In 1846 the construction of a Victorian railway cutting east of Newstead village led to the rediscovery of Trimontium Roman Fort. The works cut though several pits which contained Roman artefacts. People were now aware that a rich Roman site lay under the fields awaiting investigation.
In 1905-1910 the Trimontium site sprang to the forefront of archaeological attention. James Curle, a Melrose solicitor and amateur archaeologist excavated the site on behalf of the Society of Antiquaries of Scotland. His finds were staggering, both for the artefacts found and the story that they told.
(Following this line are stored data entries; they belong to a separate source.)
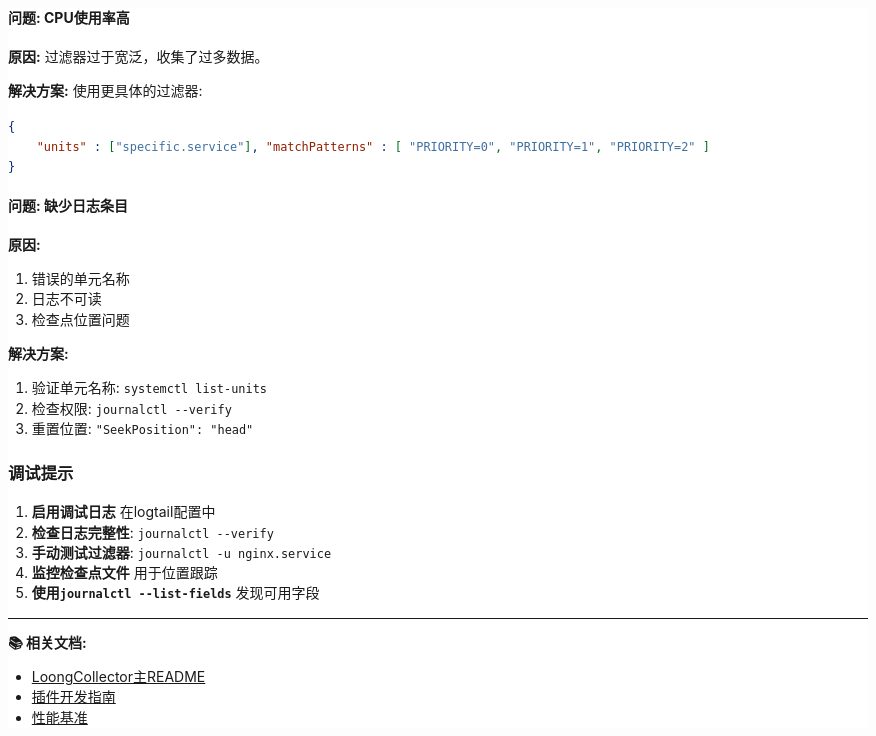 #### 问题: CPU使用率高
**原因:** 过滤器过于宽泛，收集了过多数据。

**解决方案:** 使用更具体的过滤器:
```json
{
    "units" : ["specific.service"], "matchPatterns" : [ "PRIORITY=0", "PRIORITY=1", "PRIORITY=2" ]
}
```

#### 问题: 缺少日志条目
**原因:** 
1. 错误的单元名称
2. 日志不可读
3. 检查点位置问题

**解决方案:**
1. 验证单元名称: `systemctl list-units`
2. 检查权限: `journalctl --verify`
3. 重置位置: `"SeekPosition": "head"`

### 调试提示

1. **启用调试日志** 在logtail配置中
2. **检查日志完整性**: `journalctl --verify`
3. **手动测试过滤器**: `journalctl -u nginx.service`
4. **监控检查点文件** 用于位置跟踪
5. **使用`journalctl --list-fields`** 发现可用字段


---

**📚 相关文档:**
- [LoongCollector主README](../../README.md)
- [插件开发指南](../../docs/en/guides/README.md)
- [性能基准](../../docs/en/concept&designs/README.md)
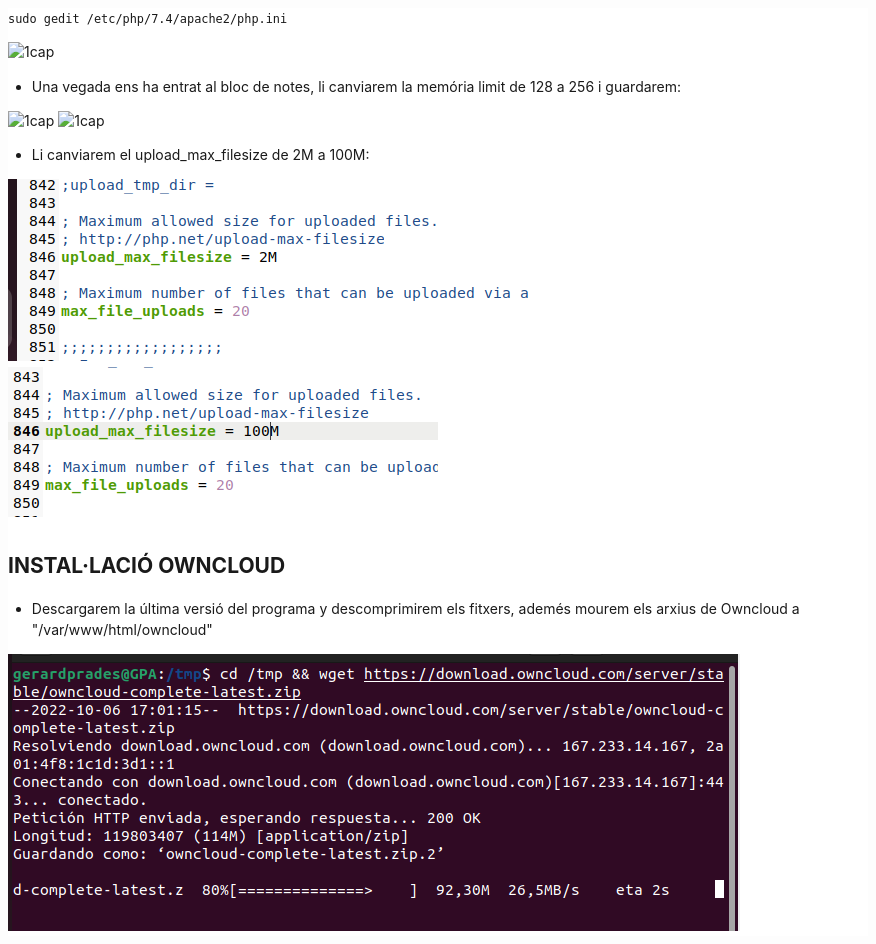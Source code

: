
 ```
sudo gedit /etc/php/7.4/apache2/php.ini
```

![1cap](22.png)

- Una vegada ens ha entrat al bloc de notes, li canviarem la memória limit de 128 a 256 i guardarem:

![1cap](23.png)
![1cap](24.png)

- Li canviarem el upload_max_filesize de 2M a 100M:

![1cap](25.png)
![1cap](26.png)

## INSTAL·LACIÓ OWNCLOUD

- Descargarem la última versió del programa y descomprimirem els fitxers, ademés mourem els arxius de Owncloud a "/var/www/html/owncloud"

![1cap](27.png)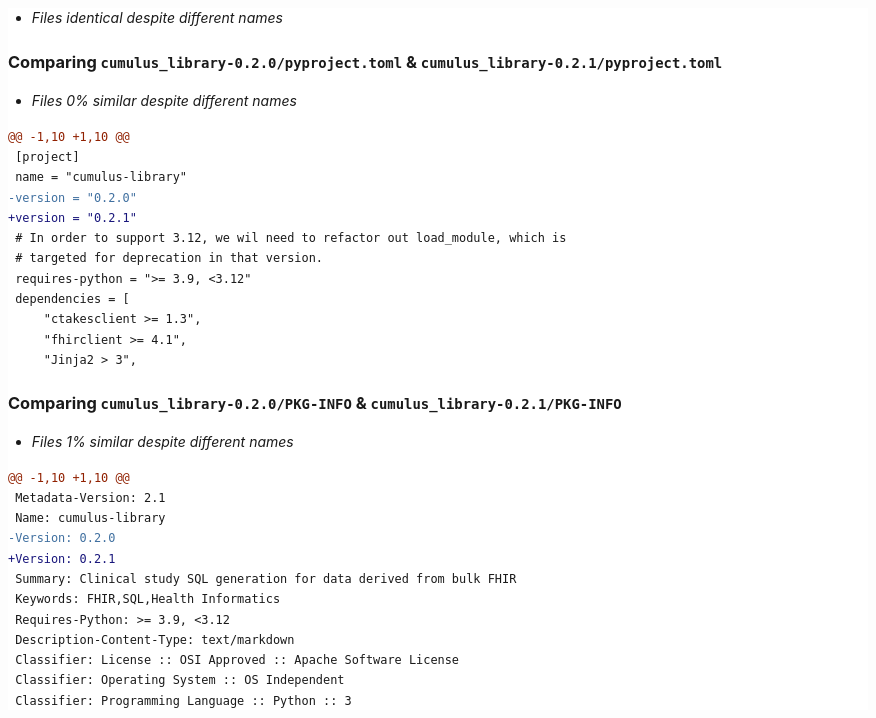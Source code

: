  * *Files identical despite different names*

### Comparing `cumulus_library-0.2.0/pyproject.toml` & `cumulus_library-0.2.1/pyproject.toml`

 * *Files 0% similar despite different names*

```diff
@@ -1,10 +1,10 @@
 [project]
 name = "cumulus-library"
-version = "0.2.0"
+version = "0.2.1"
 # In order to support 3.12, we wil need to refactor out load_module, which is
 # targeted for deprecation in that version.
 requires-python = ">= 3.9, <3.12"
 dependencies = [
     "ctakesclient >= 1.3",
     "fhirclient >= 4.1",
     "Jinja2 > 3",
```

### Comparing `cumulus_library-0.2.0/PKG-INFO` & `cumulus_library-0.2.1/PKG-INFO`

 * *Files 1% similar despite different names*

```diff
@@ -1,10 +1,10 @@
 Metadata-Version: 2.1
 Name: cumulus-library
-Version: 0.2.0
+Version: 0.2.1
 Summary: Clinical study SQL generation for data derived from bulk FHIR
 Keywords: FHIR,SQL,Health Informatics
 Requires-Python: >= 3.9, <3.12
 Description-Content-Type: text/markdown
 Classifier: License :: OSI Approved :: Apache Software License
 Classifier: Operating System :: OS Independent
 Classifier: Programming Language :: Python :: 3
```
His immediate 1911 publication ‘A Roman Frontier and its People’ is still the most decisive work published in Scotland for that period.
The complete publication can be viewed online at www.curlesnewstead.org.uk.
Curle’s discoveries at the fort site include over 100 pits or wells in which were deposited all manner of domestic artefacts, military equipment, cavalry horses and even a human body.
When the Roman army crossed the Cheviots and looked into the Tweed valley, they could see an undulating landscape with the triple peaked Eildon Hills as the most prominent feature. They headed to the banks of the river, under the gaze of the ancient hillfort atop Eildon north and called their camp Trimontium, ‘the place of the three hills’.
The site was well chosen, built on a natural mound overlooking the river and at a crossroads for the traffic moving north/south along the Leader and east/west along the Tweed. As fortunes and influence changed the fort became a frontier post, a supply base, abandoned, rebuilt and finally deserted.
Successive occupations made their mark on Trimontium, using it as the pivot of Roman defences in southern Caledonia. With a main garrison of 500 or more mounted troops this force could react to threats from any direction. Add the backup troops, supply logistics, extensive manufacturing and trading operations and it is evident there was a substantial & formidable presence within Trimontium.